STEP 1: LAY OUT THE PLAN
To start your concrete edging project, draw a plan of exactly where the edging will be in your garden.
You can set the design by using your garden hose or string. We used string with wooden stakes.
After you have placed one side of the layout, add a gap and lay out the other side of the border. This gap will represent the width of your edging.
TIP: Have your edging a minimum of 4″.
You also need to factor in the width of the material you will use to hold the wet concrete together. Take the width of the edging and add 2″ (if you’re using 2×4’s, add 4.5″). This is how wide you need the gap between your border and the dirt.
STEP 2: DIG OUT THE BORDER
Once you have the shape and length you want for your concrete border, use a trenching shovel to dig along with the design, on both the inside and outside of the border.
After you have dug along with the layout, excavate the dirt and grass inside this area until you have a 4″ deep trench.
SIDE NOTE: This is when a tarp and wheelbarrow come in handy to collect and cart off the dirt and grass.
TIP: Try to make the sides of the trench as vertical as you can, not angled.
STEP 3: CREATE CONCRETE EDGING FORM
Now that the trench is dug, you can build your concrete form to hold the concrete until it is set. The boards that you will use to create the form will also need a place to anchor to (wooden stakes).
Start by cutting a 1/4″ or 1/2″ sheet into 3-7/8″ strips. You will get twelve 8-foot strips per sheet.
SIDE NOTE: The 3-7/8″ is factoring in a 1/8″ blade cut.
TIP: If you are using a circular saw to cut the sheet, use a ‘rip-cut’ to make the process easier. If you’re not sure what that is, see my post about how to use a rip-cut for a circular saw.
And while you have the saw out, prepare a spacing template to ensure a uniform gap, I used one of the wood stakes. This template should be the width of the edging plus the size of your wood material (1/4″ or 1/2″). For example, if you want your edging to be 4” and you are using a 1/2” material, your template would be 4-1/2”. Cut a board to this measurement.
SIDE NOTE: Use a stake if you do not have a scrap board.
Once the strips are cut, you can start assembling your form.
Place a 12″ stake at the beginning of one side of the trench. You will hammer the stake into the ground so that the top of the stake is level with the ground.
Then, place the first strip of wood into the trench. Clamp the wood to the stake, making sure the end of the board hits the beginning of where you want the edging and the top of the board is level with the top of the stake.
Secure the board to the stake using two screws, one toward the bottom and one toward the top. You will need to remove the clamp for one screw.
TIP: You may need to use a 90-degree drill attachment.
The length of your strips will determine how far apart you will space the stakes.

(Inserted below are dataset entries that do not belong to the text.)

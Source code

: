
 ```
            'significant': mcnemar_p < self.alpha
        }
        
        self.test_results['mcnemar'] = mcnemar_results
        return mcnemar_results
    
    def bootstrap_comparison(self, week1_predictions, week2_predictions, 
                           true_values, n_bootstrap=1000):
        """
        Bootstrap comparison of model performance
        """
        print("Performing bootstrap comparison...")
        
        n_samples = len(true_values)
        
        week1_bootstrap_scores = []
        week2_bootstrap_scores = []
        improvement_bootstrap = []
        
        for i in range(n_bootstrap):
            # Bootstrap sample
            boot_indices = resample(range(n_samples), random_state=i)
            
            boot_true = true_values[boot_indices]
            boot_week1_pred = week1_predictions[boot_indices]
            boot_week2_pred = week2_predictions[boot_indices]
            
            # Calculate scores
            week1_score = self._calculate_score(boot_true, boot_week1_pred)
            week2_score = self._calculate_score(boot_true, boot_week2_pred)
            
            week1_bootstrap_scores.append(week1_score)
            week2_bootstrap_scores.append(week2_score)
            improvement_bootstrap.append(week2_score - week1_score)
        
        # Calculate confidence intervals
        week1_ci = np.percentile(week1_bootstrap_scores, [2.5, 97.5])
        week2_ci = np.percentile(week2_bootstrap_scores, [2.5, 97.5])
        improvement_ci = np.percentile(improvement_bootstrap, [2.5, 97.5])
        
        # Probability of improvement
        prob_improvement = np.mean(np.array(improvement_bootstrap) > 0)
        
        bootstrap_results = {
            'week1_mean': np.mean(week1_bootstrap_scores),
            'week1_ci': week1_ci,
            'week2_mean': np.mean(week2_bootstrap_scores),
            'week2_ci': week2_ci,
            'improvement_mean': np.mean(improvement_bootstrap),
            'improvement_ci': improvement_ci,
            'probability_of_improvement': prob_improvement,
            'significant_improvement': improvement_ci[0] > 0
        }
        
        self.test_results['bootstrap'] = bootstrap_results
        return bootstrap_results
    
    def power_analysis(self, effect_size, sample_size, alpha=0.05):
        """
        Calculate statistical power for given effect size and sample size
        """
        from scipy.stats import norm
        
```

If you are using a 1/4″ strip, you will want a stake about every foot; for 1/2″ material, about every two feet.
You should place as many as needed to keep the form within the layout.
SIDE NOTE: You should use more stakes around turns to properly secure the form.
Continue placing stakes along the layout and secure the board to the stake.
When you are at the end of a board, place a stake where the board will be in the middle of the stake. This way, you can install another board on the same stake.
Now you are ready to place the form for the other side of the layout. Begin by using your spacing template (a board the size of the desired concrete border plus the size of your form material, 1/4″ or 1/2″).
Place the spacing template against the already installed form; then, place a stake where the template ends. Continue installing stakes in the same way for the length of one strip of board.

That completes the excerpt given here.